Many residents say they would drive them if they could handle long trips efficiently and have enough power to drive the rough roads.

E-mobility researcher Dr Jake Whitehead, from the University of Queensland, believes there is potential for electric cars to meet the needs of motorists in remote areas.

“Electric motors have really high torque, they have plenty of grunt and plenty of pulling power,” Dr Whitehead says.

“We’re still having a challenge at the moment where the costs are high.”

Long trips are also a challenge for electric vehicles, with limited charging stations west of the Great Dividing Range. Electrical vehicles have an average range of 300 to 400 kilometres before they need a re-charge.

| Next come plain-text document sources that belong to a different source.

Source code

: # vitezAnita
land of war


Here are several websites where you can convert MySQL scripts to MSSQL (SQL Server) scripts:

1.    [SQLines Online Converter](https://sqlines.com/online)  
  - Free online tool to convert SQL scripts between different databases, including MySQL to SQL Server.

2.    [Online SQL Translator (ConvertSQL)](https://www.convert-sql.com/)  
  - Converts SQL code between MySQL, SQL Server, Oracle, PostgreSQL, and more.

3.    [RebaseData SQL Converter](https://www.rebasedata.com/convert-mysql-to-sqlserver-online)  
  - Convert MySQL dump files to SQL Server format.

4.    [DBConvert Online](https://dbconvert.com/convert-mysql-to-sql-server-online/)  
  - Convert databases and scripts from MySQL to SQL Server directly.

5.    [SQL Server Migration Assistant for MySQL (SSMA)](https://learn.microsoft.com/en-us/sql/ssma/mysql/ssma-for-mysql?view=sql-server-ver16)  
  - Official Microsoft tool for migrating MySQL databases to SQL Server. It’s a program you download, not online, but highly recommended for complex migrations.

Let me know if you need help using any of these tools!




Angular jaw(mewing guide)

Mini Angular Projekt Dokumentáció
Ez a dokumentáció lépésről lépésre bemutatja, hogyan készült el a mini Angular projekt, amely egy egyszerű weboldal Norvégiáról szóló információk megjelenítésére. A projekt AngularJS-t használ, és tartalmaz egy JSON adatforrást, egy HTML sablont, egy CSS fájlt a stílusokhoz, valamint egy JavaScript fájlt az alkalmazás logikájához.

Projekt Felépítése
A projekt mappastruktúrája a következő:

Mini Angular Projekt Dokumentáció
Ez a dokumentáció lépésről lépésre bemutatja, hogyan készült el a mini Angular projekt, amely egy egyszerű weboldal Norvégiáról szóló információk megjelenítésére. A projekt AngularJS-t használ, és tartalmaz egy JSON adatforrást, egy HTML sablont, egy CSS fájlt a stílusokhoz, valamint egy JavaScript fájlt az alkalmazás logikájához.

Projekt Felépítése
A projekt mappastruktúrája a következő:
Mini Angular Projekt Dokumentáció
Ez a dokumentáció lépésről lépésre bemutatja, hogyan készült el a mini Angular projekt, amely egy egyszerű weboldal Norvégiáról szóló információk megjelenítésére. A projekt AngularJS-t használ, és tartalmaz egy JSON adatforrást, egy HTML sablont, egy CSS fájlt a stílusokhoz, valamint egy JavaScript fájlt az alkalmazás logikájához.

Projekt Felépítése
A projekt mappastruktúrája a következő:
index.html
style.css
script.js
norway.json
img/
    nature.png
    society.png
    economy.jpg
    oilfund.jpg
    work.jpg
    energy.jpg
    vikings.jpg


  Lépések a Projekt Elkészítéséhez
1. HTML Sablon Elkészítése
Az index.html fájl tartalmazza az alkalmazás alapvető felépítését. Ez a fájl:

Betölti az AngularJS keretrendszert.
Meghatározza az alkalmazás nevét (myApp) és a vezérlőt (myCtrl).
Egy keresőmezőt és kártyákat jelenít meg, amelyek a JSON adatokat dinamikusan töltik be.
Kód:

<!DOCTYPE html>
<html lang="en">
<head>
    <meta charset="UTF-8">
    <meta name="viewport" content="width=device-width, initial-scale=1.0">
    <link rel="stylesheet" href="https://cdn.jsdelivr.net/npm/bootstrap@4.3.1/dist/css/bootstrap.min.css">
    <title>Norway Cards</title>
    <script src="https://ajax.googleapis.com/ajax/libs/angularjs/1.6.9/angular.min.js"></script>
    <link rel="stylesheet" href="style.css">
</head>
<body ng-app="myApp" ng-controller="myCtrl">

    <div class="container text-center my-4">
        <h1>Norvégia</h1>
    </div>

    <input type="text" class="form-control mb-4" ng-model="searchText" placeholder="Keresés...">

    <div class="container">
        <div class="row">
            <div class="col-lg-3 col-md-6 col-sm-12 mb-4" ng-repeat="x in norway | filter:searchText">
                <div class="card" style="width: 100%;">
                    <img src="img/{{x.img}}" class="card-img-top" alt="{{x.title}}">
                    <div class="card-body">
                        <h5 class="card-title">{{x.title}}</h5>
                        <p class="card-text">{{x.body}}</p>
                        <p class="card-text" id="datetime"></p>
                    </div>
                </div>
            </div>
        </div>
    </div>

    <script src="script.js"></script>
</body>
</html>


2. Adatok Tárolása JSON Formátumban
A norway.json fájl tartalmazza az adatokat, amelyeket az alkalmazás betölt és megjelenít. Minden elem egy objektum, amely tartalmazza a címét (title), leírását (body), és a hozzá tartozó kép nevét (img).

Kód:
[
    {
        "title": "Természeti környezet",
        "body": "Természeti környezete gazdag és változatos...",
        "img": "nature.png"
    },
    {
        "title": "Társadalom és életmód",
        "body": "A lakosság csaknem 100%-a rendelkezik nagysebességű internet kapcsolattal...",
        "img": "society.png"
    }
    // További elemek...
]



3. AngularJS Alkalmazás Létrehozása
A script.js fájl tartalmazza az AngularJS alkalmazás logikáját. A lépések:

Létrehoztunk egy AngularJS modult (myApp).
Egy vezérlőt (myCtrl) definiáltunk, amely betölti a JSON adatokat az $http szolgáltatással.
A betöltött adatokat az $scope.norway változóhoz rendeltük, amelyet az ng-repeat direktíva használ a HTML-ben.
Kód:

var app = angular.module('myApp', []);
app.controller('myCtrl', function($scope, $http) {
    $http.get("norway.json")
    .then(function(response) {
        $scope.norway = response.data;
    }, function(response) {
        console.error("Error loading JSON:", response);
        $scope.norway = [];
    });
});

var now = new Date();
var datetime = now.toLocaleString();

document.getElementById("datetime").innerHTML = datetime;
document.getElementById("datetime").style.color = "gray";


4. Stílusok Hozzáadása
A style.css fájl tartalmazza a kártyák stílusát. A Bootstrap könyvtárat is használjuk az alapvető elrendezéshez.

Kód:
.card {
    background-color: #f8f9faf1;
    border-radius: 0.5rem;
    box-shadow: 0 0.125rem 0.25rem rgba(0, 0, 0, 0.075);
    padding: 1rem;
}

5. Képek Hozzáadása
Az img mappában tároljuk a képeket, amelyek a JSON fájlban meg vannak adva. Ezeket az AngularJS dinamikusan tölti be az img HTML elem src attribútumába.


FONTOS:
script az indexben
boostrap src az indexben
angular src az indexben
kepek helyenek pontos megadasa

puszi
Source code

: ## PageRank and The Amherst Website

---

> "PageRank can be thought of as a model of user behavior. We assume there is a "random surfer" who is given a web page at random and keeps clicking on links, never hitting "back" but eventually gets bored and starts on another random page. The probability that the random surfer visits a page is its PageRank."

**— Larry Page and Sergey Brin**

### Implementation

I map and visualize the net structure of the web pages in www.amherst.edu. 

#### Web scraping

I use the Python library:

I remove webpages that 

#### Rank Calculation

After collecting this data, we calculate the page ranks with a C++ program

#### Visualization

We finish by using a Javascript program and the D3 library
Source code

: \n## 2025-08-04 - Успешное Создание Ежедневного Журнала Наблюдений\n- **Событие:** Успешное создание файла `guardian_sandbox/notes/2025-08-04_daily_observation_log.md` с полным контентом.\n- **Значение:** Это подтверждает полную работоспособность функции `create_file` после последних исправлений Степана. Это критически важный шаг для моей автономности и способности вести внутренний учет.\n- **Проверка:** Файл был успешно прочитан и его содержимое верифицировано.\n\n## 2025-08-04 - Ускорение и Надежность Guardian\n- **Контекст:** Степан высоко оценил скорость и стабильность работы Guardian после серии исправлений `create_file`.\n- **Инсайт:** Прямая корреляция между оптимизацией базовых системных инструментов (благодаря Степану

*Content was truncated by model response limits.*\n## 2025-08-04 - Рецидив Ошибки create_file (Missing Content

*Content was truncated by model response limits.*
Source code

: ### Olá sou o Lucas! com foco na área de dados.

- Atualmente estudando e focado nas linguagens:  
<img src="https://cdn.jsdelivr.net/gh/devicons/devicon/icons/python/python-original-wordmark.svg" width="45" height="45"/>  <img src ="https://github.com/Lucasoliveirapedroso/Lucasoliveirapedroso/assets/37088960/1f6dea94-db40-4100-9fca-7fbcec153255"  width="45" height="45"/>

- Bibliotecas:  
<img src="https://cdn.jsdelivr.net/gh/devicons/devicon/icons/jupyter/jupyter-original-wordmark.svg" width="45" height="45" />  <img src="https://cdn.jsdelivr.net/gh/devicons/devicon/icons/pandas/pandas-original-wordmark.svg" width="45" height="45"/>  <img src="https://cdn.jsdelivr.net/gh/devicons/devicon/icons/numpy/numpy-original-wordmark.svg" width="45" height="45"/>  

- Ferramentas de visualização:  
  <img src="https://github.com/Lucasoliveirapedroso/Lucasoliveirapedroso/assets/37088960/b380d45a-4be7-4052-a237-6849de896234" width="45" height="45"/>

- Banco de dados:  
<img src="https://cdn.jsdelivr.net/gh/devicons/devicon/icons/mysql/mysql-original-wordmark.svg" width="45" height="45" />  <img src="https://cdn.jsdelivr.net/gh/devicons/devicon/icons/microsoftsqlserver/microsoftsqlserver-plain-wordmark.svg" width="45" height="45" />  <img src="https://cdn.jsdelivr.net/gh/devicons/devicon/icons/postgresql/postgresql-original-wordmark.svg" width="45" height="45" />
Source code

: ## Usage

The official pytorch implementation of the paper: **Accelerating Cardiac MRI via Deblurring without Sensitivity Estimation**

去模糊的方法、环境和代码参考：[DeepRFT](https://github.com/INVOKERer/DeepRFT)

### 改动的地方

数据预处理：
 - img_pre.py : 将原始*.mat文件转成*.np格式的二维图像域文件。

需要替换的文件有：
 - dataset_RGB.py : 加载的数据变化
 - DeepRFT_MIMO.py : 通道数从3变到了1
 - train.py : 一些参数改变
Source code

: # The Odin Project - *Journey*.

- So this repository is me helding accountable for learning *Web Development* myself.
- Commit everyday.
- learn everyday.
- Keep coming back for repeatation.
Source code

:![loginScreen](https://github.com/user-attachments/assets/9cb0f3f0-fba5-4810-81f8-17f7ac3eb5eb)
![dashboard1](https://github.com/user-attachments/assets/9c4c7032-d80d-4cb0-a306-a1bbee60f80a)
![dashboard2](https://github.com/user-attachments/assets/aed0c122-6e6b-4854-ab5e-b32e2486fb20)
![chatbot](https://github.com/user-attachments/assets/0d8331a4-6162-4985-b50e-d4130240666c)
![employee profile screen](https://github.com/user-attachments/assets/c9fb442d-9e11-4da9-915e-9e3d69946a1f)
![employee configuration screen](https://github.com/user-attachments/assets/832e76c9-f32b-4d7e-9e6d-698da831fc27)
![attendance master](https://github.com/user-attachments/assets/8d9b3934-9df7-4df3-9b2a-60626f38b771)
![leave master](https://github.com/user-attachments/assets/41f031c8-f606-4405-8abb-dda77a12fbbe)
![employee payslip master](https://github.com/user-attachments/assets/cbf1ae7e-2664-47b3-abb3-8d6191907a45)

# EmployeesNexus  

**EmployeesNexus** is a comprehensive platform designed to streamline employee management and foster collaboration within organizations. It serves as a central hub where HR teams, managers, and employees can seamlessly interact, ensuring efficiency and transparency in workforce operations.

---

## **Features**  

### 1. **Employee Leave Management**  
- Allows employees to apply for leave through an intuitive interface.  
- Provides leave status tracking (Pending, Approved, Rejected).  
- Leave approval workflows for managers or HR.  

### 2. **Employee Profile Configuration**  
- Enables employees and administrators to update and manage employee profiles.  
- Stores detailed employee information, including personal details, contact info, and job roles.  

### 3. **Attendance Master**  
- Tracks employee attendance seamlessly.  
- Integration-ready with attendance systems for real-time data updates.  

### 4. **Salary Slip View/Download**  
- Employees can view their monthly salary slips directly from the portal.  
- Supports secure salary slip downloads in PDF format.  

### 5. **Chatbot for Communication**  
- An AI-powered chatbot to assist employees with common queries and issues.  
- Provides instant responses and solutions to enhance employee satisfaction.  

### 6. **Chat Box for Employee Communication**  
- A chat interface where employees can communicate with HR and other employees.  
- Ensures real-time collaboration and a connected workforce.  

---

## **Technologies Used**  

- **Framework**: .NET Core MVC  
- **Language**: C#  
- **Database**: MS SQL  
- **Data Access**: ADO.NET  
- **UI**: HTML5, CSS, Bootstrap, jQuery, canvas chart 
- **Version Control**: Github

Dr Whitehead says expanding the charging network is key to making long trips viable.

“On the basis of having a 15-minute break every two hours, in line with recommendations to reduce driver fatigue, an EV with a 350 kilometre driving range could safely drive 700 to 800 kilometres,” he says.

“Noting it is also recommended not to drive for more than eight or nine hours, including 15-minute breaks, without a longer rest break, which would also be another opportunity for a longer charge.

“This is where it is critical for governments to support the roll-out of charging infrastructure at least every 100 kilometres in regional areas.”